> _WORK TO BE COMPLETED_
Output exactly, in the material below, the lines from the one with "being torn apart" through the one with "- L'ordine delle". Omit all pictures.
'''
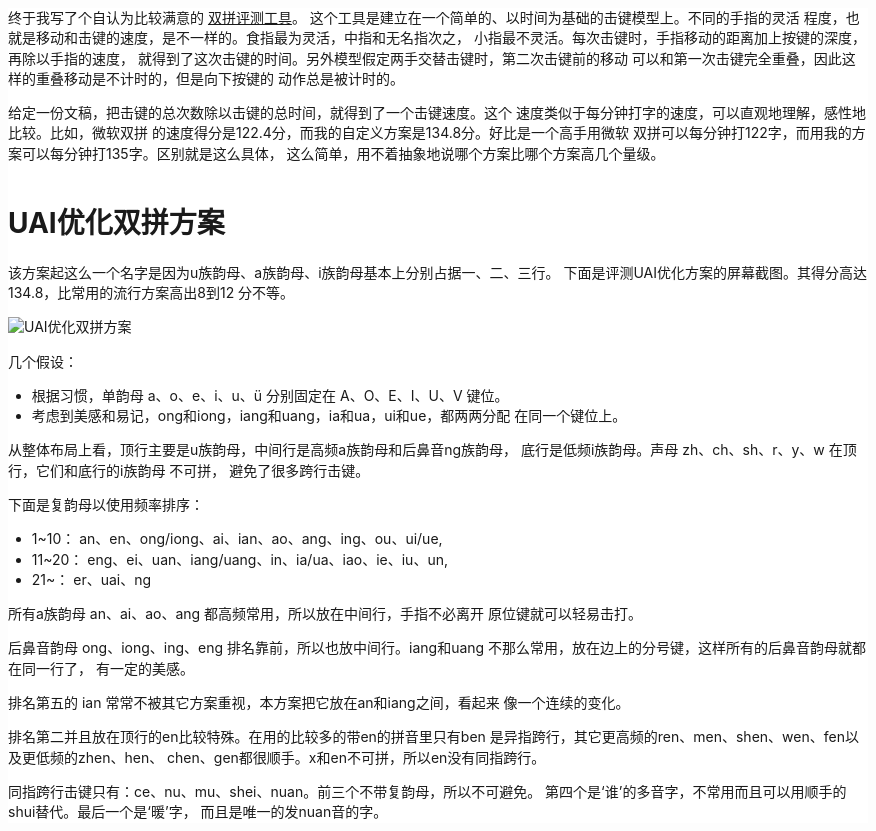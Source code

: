 终于我写了个自认为比较满意的
[双拼评测工具](https://macroxue.github.io/shuangpin/eval.html)。
这个工具是建立在一个简单的、以时间为基础的击键模型上。不同的手指的灵活
程度，也就是移动和击键的速度，是不一样的。食指最为灵活，中指和无名指次之，
小指最不灵活。每次击键时，手指移动的距离加上按键的深度，再除以手指的速度，
就得到了这次击键的时间。另外模型假定两手交替击键时，第二次击键前的移动
可以和第一次击键完全重叠，因此这样的重叠移动是不计时的，但是向下按键的
动作总是被计时的。

给定一份文稿，把击键的总次数除以击键的总时间，就得到了一个击键速度。这个
速度类似于每分钟打字的速度，可以直观地理解，感性地比较。比如，微软双拼
的速度得分是122.4分，而我的自定义方案是134.8分。好比是一个高手用微软
双拼可以每分钟打122字，而用我的方案可以每分钟打135字。区别就是这么具体，
这么简单，用不着抽象地说哪个方案比哪个方案高几个量级。

# UAI优化双拼方案

该方案起这么一个名字是因为u族韵母、a族韵母、i族韵母基本上分别占据一、二、三行。
下面是评测UAI优化方案的屏幕截图。其得分高达134.8，比常用的流行方案高出8到12
分不等。

![UAI优化双拼方案](https://github.com/macroxue/shuangpin/blob/master/UAI优化/eval.png)

几个假设：
 * 根据习惯，单韵母 a、o、e、i、u、ü 分别固定在 A、O、E、I、U、V 键位。
 * 考虑到美感和易记，ong和iong，iang和uang，ia和ua，ui和ue，都两两分配
在同一个键位上。

从整体布局上看，顶行主要是u族韵母，中间行是高频a族韵母和后鼻音ng族韵母，
底行是低频i族韵母。声母 zh、ch、sh、r、y、w 在顶行，它们和底行的i族韵母
不可拼， 避免了很多跨行击键。

下面是复韵母以使用频率排序：
 * 1~10： an、en、ong/iong、ai、ian、ao、ang、ing、ou、ui/ue,
 * 11~20： eng、ei、uan、iang/uang、in、ia/ua、iao、ie、iu、un,
 * 21~：   er、uai、ng

所有a族韵母 an、ai、ao、ang 都高频常用，所以放在中间行，手指不必离开
原位键就可以轻易击打。

后鼻音韵母 ong、iong、ing、eng 排名靠前，所以也放中间行。iang和uang
不那么常用，放在边上的分号键，这样所有的后鼻音韵母就都在同一行了，
有一定的美感。

排名第五的 ian 常常不被其它方案重视，本方案把它放在an和iang之间，看起来
像一个连续的变化。

排名第二并且放在顶行的en比较特殊。在用的比较多的带en的拼音里只有ben
是异指跨行，其它更高频的ren、men、shen、wen、fen以及更低频的zhen、hen、
chen、gen都很顺手。x和en不可拼，所以en没有同指跨行。

同指跨行击键只有：ce、nu、mu、shei、nuan。前三个不带复韵母，所以不可避免。
第四个是‘谁’的多音字，不常用而且可以用顺手的shui替代。最后一个是‘暖’字，
而且是唯一的发nuan音的字。
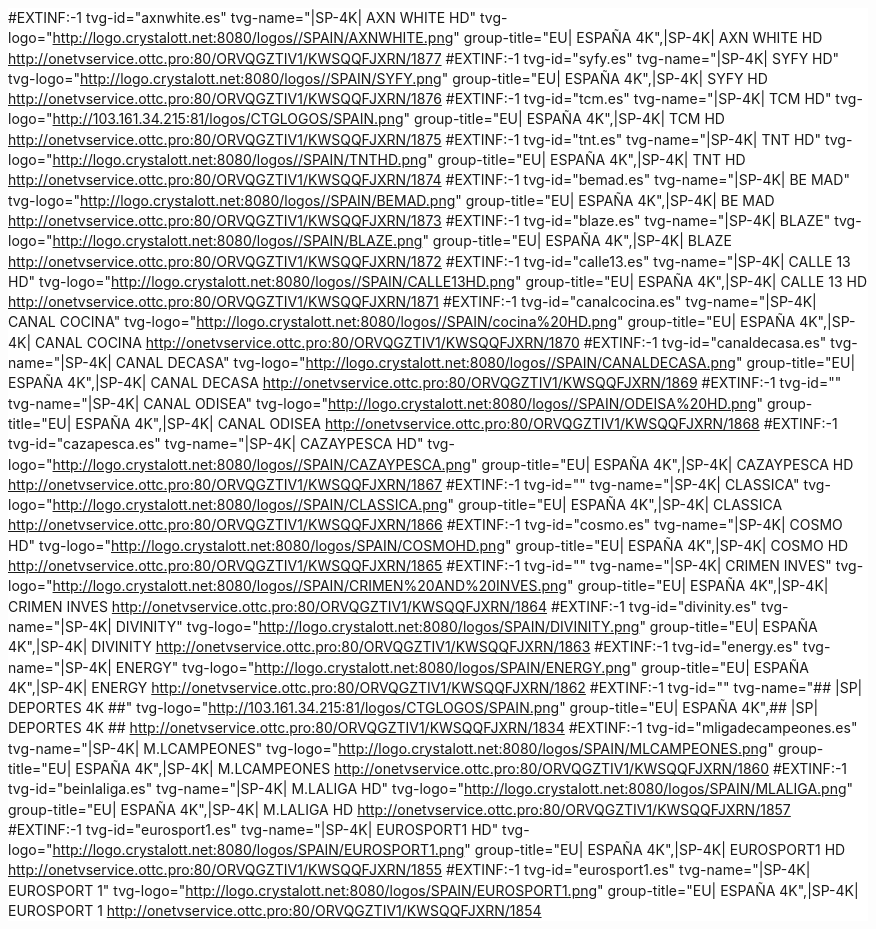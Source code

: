 #EXTINF:-1 tvg-id="axnwhite.es" tvg-name="|SP-4K| AXN WHITE HD" tvg-logo="http://logo.crystalott.net:8080/logos//SPAIN/AXNWHITE.png" group-title="EU| ESPAÑA 4K",|SP-4K| AXN WHITE HD
http://onetvservice.ottc.pro:80/ORVQGZTIV1/KWSQQFJXRN/1877
#EXTINF:-1 tvg-id="syfy.es" tvg-name="|SP-4K| SYFY HD" tvg-logo="http://logo.crystalott.net:8080/logos//SPAIN/SYFY.png" group-title="EU| ESPAÑA 4K",|SP-4K| SYFY HD
http://onetvservice.ottc.pro:80/ORVQGZTIV1/KWSQQFJXRN/1876
#EXTINF:-1 tvg-id="tcm.es" tvg-name="|SP-4K| TCM HD" tvg-logo="http://103.161.34.215:81/logos/CTGLOGOS/SPAIN.png" group-title="EU| ESPAÑA 4K",|SP-4K| TCM HD
http://onetvservice.ottc.pro:80/ORVQGZTIV1/KWSQQFJXRN/1875
#EXTINF:-1 tvg-id="tnt.es" tvg-name="|SP-4K| TNT HD" tvg-logo="http://logo.crystalott.net:8080/logos//SPAIN/TNTHD.png" group-title="EU| ESPAÑA 4K",|SP-4K| TNT HD
http://onetvservice.ottc.pro:80/ORVQGZTIV1/KWSQQFJXRN/1874
#EXTINF:-1 tvg-id="bemad.es" tvg-name="|SP-4K| BE MAD" tvg-logo="http://logo.crystalott.net:8080/logos//SPAIN/BEMAD.png" group-title="EU| ESPAÑA 4K",|SP-4K| BE MAD
http://onetvservice.ottc.pro:80/ORVQGZTIV1/KWSQQFJXRN/1873
#EXTINF:-1 tvg-id="blaze.es" tvg-name="|SP-4K| BLAZE" tvg-logo="http://logo.crystalott.net:8080/logos//SPAIN/BLAZE.png" group-title="EU| ESPAÑA 4K",|SP-4K| BLAZE
http://onetvservice.ottc.pro:80/ORVQGZTIV1/KWSQQFJXRN/1872
#EXTINF:-1 tvg-id="calle13.es" tvg-name="|SP-4K| CALLE 13 HD" tvg-logo="http://logo.crystalott.net:8080/logos//SPAIN/CALLE13HD.png" group-title="EU| ESPAÑA 4K",|SP-4K| CALLE 13 HD
http://onetvservice.ottc.pro:80/ORVQGZTIV1/KWSQQFJXRN/1871
#EXTINF:-1 tvg-id="canalcocina.es" tvg-name="|SP-4K| CANAL COCINA" tvg-logo="http://logo.crystalott.net:8080/logos//SPAIN/cocina%20HD.png" group-title="EU| ESPAÑA 4K",|SP-4K| CANAL COCINA
http://onetvservice.ottc.pro:80/ORVQGZTIV1/KWSQQFJXRN/1870
#EXTINF:-1 tvg-id="canaldecasa.es" tvg-name="|SP-4K| CANAL DECASA" tvg-logo="http://logo.crystalott.net:8080/logos//SPAIN/CANALDECASA.png" group-title="EU| ESPAÑA 4K",|SP-4K| CANAL DECASA
http://onetvservice.ottc.pro:80/ORVQGZTIV1/KWSQQFJXRN/1869
#EXTINF:-1 tvg-id="" tvg-name="|SP-4K| CANAL ODISEA" tvg-logo="http://logo.crystalott.net:8080/logos//SPAIN/ODEISA%20HD.png" group-title="EU| ESPAÑA 4K",|SP-4K| CANAL ODISEA
http://onetvservice.ottc.pro:80/ORVQGZTIV1/KWSQQFJXRN/1868
#EXTINF:-1 tvg-id="cazapesca.es" tvg-name="|SP-4K| CAZAYPESCA HD" tvg-logo="http://logo.crystalott.net:8080/logos//SPAIN/CAZAYPESCA.png" group-title="EU| ESPAÑA 4K",|SP-4K| CAZAYPESCA HD
http://onetvservice.ottc.pro:80/ORVQGZTIV1/KWSQQFJXRN/1867
#EXTINF:-1 tvg-id="" tvg-name="|SP-4K| CLASSICA" tvg-logo="http://logo.crystalott.net:8080/logos//SPAIN/CLASSICA.png" group-title="EU| ESPAÑA 4K",|SP-4K| CLASSICA
http://onetvservice.ottc.pro:80/ORVQGZTIV1/KWSQQFJXRN/1866
#EXTINF:-1 tvg-id="cosmo.es" tvg-name="|SP-4K| COSMO HD" tvg-logo="http://logo.crystalott.net:8080/logos/SPAIN/COSMOHD.png" group-title="EU| ESPAÑA 4K",|SP-4K| COSMO HD
http://onetvservice.ottc.pro:80/ORVQGZTIV1/KWSQQFJXRN/1865
#EXTINF:-1 tvg-id="" tvg-name="|SP-4K| CRIMEN INVES" tvg-logo="http://logo.crystalott.net:8080/logos//SPAIN/CRIMEN%20AND%20INVES.png" group-title="EU| ESPAÑA 4K",|SP-4K| CRIMEN INVES
http://onetvservice.ottc.pro:80/ORVQGZTIV1/KWSQQFJXRN/1864
#EXTINF:-1 tvg-id="divinity.es" tvg-name="|SP-4K| DIVINITY" tvg-logo="http://logo.crystalott.net:8080/logos/SPAIN/DIVINITY.png" group-title="EU| ESPAÑA 4K",|SP-4K| DIVINITY
http://onetvservice.ottc.pro:80/ORVQGZTIV1/KWSQQFJXRN/1863
#EXTINF:-1 tvg-id="energy.es" tvg-name="|SP-4K| ENERGY" tvg-logo="http://logo.crystalott.net:8080/logos/SPAIN/ENERGY.png" group-title="EU| ESPAÑA 4K",|SP-4K| ENERGY
http://onetvservice.ottc.pro:80/ORVQGZTIV1/KWSQQFJXRN/1862
#EXTINF:-1 tvg-id="" tvg-name="## |SP| DEPORTES 4K ##" tvg-logo="http://103.161.34.215:81/logos/CTGLOGOS/SPAIN.png" group-title="EU| ESPAÑA 4K",## |SP| DEPORTES 4K ##
http://onetvservice.ottc.pro:80/ORVQGZTIV1/KWSQQFJXRN/1834
#EXTINF:-1 tvg-id="mligadecampeones.es" tvg-name="|SP-4K| M.LCAMPEONES" tvg-logo="http://logo.crystalott.net:8080/logos/SPAIN/MLCAMPEONES.png" group-title="EU| ESPAÑA 4K",|SP-4K| M.LCAMPEONES
http://onetvservice.ottc.pro:80/ORVQGZTIV1/KWSQQFJXRN/1860
#EXTINF:-1 tvg-id="beinlaliga.es" tvg-name="|SP-4K| M.LALIGA HD" tvg-logo="http://logo.crystalott.net:8080/logos/SPAIN/MLALIGA.png" group-title="EU| ESPAÑA 4K",|SP-4K| M.LALIGA HD
http://onetvservice.ottc.pro:80/ORVQGZTIV1/KWSQQFJXRN/1857
#EXTINF:-1 tvg-id="eurosport1.es" tvg-name="|SP-4K| EUROSPORT1 HD" tvg-logo="http://logo.crystalott.net:8080/logos/SPAIN/EUROSPORT1.png" group-title="EU| ESPAÑA 4K",|SP-4K| EUROSPORT1 HD
http://onetvservice.ottc.pro:80/ORVQGZTIV1/KWSQQFJXRN/1855
#EXTINF:-1 tvg-id="eurosport1.es" tvg-name="|SP-4K| EUROSPORT 1" tvg-logo="http://logo.crystalott.net:8080/logos/SPAIN/EUROSPORT1.png" group-title="EU| ESPAÑA 4K",|SP-4K| EUROSPORT 1
http://onetvservice.ottc.pro:80/ORVQGZTIV1/KWSQQFJXRN/1854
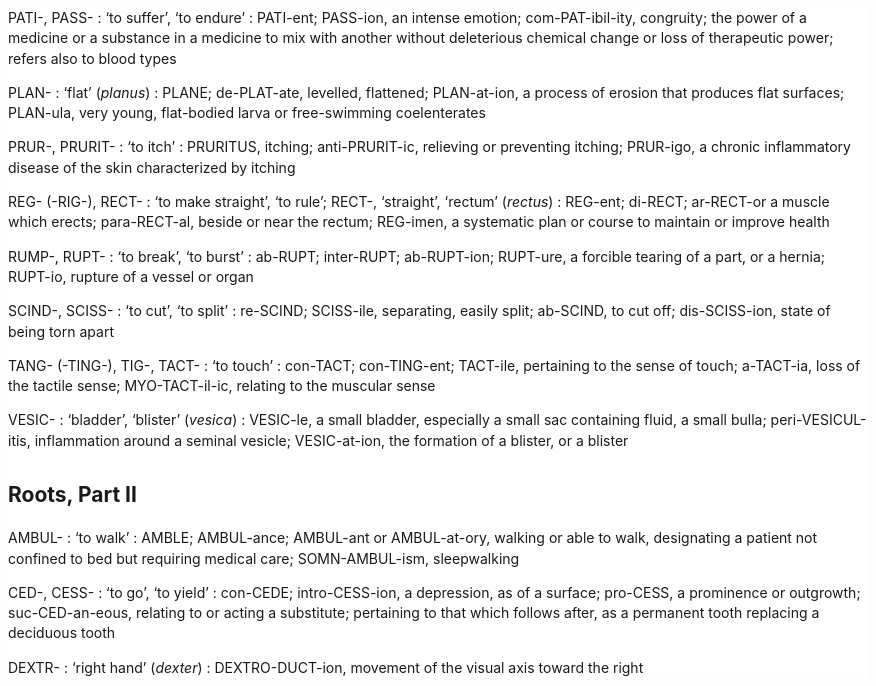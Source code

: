 PATI-, PASS-
:   ‘to suffer’, ‘to endure’
:   PATI-ent; PASS-ion, an intense emotion; com-PAT-ibil-ity, congruity; the power of a medicine or a substance in a medicine to mix with another without deleterious chemical change or loss of therapeutic power; refers also to blood types

PLAN-
:   ‘flat’ (*planus*)
:   PLANE; de-PLAT-ate, levelled, flattened; PLAN-at-ion, a process of erosion that produces flat surfaces; PLAN-ula, very young, flat-bodied larva or free-swimming coelenterates

PRUR-, PRURIT-
:   ‘to itch’
:   PRURITUS, itching; anti-PRURIT-ic, relieving or preventing itching; PRUR-igo, a chronic inflammatory disease of the skin characterized by itching

REG- (-RIG-), RECT-
:   ‘to make straight’, ‘to rule’; RECT-, ‘straight’, ‘rectum’ (*rectus*)
:   REG-ent; di-RECT; ar-RECT-or a muscle which erects; para-RECT-al, beside or near the rectum; REG-imen, a systematic plan or course to maintain or improve health

RUMP-, RUPT-
:   ‘to break’, ‘to burst’
:   ab-RUPT; inter-RUPT; ab-RUPT-ion; RUPT-ure, a forcible tearing of a part, or a hernia; RUPT-io, rupture of a vessel or organ

SCIND-, SCISS-
:   ‘to cut’, ‘to split’
:   re-SCIND; SCISS-ile, separating, easily split; ab-SCIND, to cut off; dis-SCISS-ion, state of being torn apart

TANG- (-TING-), TIG-, TACT-
:   ‘to touch’
:   con-TACT; con-TING-ent; TACT-ile, pertaining to the sense of touch; a-TACT-ia, loss of the tactile sense; MYO-TACT-il-ic, relating to the muscular sense

VESIC-
:   ‘bladder’, ‘blister’ (*vesica*)
:   VESIC-le, a small bladder, especially a small sac containing fluid, a small bulla; peri-VESICUL-itis, inflammation around a seminal vesicle; VESIC-at-ion, the formation of a blister, or a blister

## Roots, Part II

AMBUL-
:   ‘to walk’
:   AMBLE; AMBUL-ance; AMBUL-ant or AMBUL-at-ory, walking or able to walk, designating a patient not confined to bed but requiring medical care; SOMN-AMBUL-ism, sleepwalking

CED-, CESS-
:   ‘to go’, ‘to yield’
:   con-CEDE; intro-CESS-ion, a depression, as of a surface; pro-CESS, a prominence or outgrowth; suc-CED-an-eous, relating to or acting a substitute; pertaining to that which follows after, as a permanent tooth replacing a deciduous tooth

DEXTR-
:   ‘right hand’ (*dexter*)
:   DEXTRO-DUCT-ion, movement of the visual axis toward the right
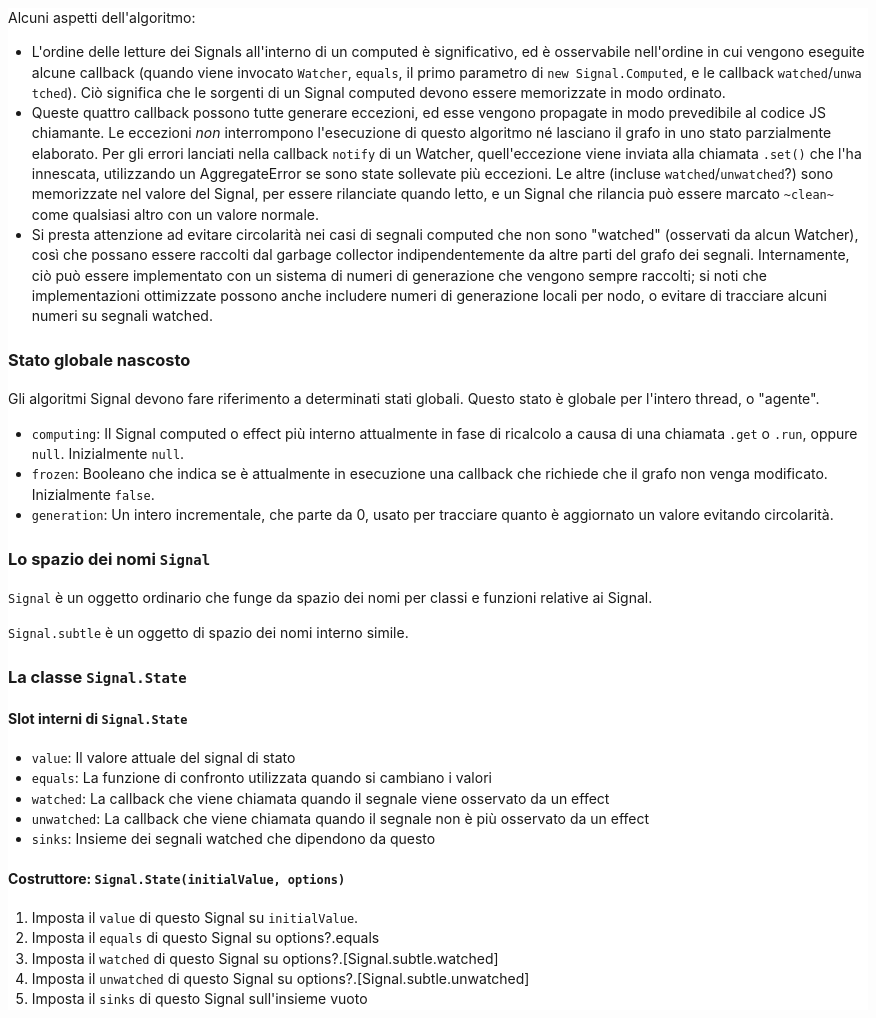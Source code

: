 Alcuni aspetti dell'algoritmo:
- L'ordine delle letture dei Signals all'interno di un computed è significativo, ed è osservabile nell'ordine in cui vengono eseguite alcune callback (quando viene invocato `Watcher`, `equals`, il primo parametro di `new Signal.Computed`, e le callback `watched`/`unwatched`). Ciò significa che le sorgenti di un Signal computed devono essere memorizzate in modo ordinato.
- Queste quattro callback possono tutte generare eccezioni, ed esse vengono propagate in modo prevedibile al codice JS chiamante. Le eccezioni *non* interrompono l'esecuzione di questo algoritmo né lasciano il grafo in uno stato parzialmente elaborato. Per gli errori lanciati nella callback `notify` di un Watcher, quell'eccezione viene inviata alla chiamata `.set()` che l'ha innescata, utilizzando un AggregateError se sono state sollevate più eccezioni. Le altre (incluse `watched`/`unwatched`?) sono memorizzate nel valore del Signal, per essere rilanciate quando letto, e un Signal che rilancia può essere marcato `~clean~` come qualsiasi altro con un valore normale.
- Si presta attenzione ad evitare circolarità nei casi di segnali computed che non sono "watched" (osservati da alcun Watcher), così che possano essere raccolti dal garbage collector indipendentemente da altre parti del grafo dei segnali. Internamente, ciò può essere implementato con un sistema di numeri di generazione che vengono sempre raccolti; si noti che implementazioni ottimizzate possono anche includere numeri di generazione locali per nodo, o evitare di tracciare alcuni numeri su segnali watched.

### Stato globale nascosto

Gli algoritmi Signal devono fare riferimento a determinati stati globali. Questo stato è globale per l'intero thread, o "agente".

- `computing`: Il Signal computed o effect più interno attualmente in fase di ricalcolo a causa di una chiamata `.get` o `.run`, oppure `null`. Inizialmente `null`.
- `frozen`: Booleano che indica se è attualmente in esecuzione una callback che richiede che il grafo non venga modificato. Inizialmente `false`.
- `generation`: Un intero incrementale, che parte da 0, usato per tracciare quanto è aggiornato un valore evitando circolarità.

### Lo spazio dei nomi `Signal`

`Signal` è un oggetto ordinario che funge da spazio dei nomi per classi e funzioni relative ai Signal.

`Signal.subtle` è un oggetto di spazio dei nomi interno simile.

### La classe `Signal.State`

#### Slot interni di `Signal.State`

- `value`: Il valore attuale del signal di stato
- `equals`: La funzione di confronto utilizzata quando si cambiano i valori
- `watched`: La callback che viene chiamata quando il segnale viene osservato da un effect
- `unwatched`: La callback che viene chiamata quando il segnale non è più osservato da un effect
- `sinks`: Insieme dei segnali watched che dipendono da questo

#### Costruttore: `Signal.State(initialValue, options)`

1. Imposta il `value` di questo Signal su `initialValue`.
1. Imposta il `equals` di questo Signal su options?.equals
1. Imposta il `watched` di questo Signal su options?.[Signal.subtle.watched]
1. Imposta il `unwatched` di questo Signal su options?.[Signal.subtle.unwatched]
1. Imposta il `sinks` di questo Signal sull'insieme vuoto


[wicg-pr-1023]: https://github.com/WICG/webcomponents/pull/1023
[wicg-propsal-template-instantiation]: https://github.com/WICG/webcomponents/blob/gh-pages/proposals/Template-Instantiation.md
'''
> _WRITTEN SOLUTION_
:   re-SCIND; SCISS-ile, separating, easily split; ab-SCIND, to cut off; dis-SCISS-ion, state of being torn apart

TANG- (-TING-), TIG-, TACT-
:   ‘to touch’
:   con-TACT; con-TING-ent; TACT-ile, pertaining to the sense of touch; a-TACT-ia, loss of the tactile sense; MYO-TACT-il-ic, relating to the muscular sense

VESIC-
:   ‘bladder’, ‘blister’ (*vesica*)
:   VESIC-le, a small bladder, especially a small sac containing fluid, a small bulla; peri-VESICUL-itis, inflammation around a seminal vesicle; VESIC-at-ion, the formation of a blister, or a blister

## Roots, Part II

AMBUL-
:   ‘to walk’
:   AMBLE; AMBUL-ance; AMBUL-ant or AMBUL-at-ory, walking or able to walk, designating a patient not confined to bed but requiring medical care; SOMN-AMBUL-ism, sleepwalking

CED-, CESS-
:   ‘to go’, ‘to yield’
:   con-CEDE; intro-CESS-ion, a depression, as of a surface; pro-CESS, a prominence or outgrowth; suc-CED-an-eous, relating to or acting a substitute; pertaining to that which follows after, as a permanent tooth replacing a deciduous tooth

DEXTR-
:   ‘right hand’ (*dexter*)
:   DEXTRO-DUCT-ion, movement of the visual axis toward the right
Source code

: Alcuni aspetti dell'algoritmo:
- L'ordine delle letture dei Signals all'interno di un computed è significativo, ed è osservabile nell'ordine in cui vengono eseguite alcune callback (quando viene invocato `Watcher`, `equals`, il primo parametro di `new Signal.Computed`, e le callback `watched`/`unwatched`). Ciò significa che le sorgenti di un Signal computed devono essere memorizzate in modo ordinato.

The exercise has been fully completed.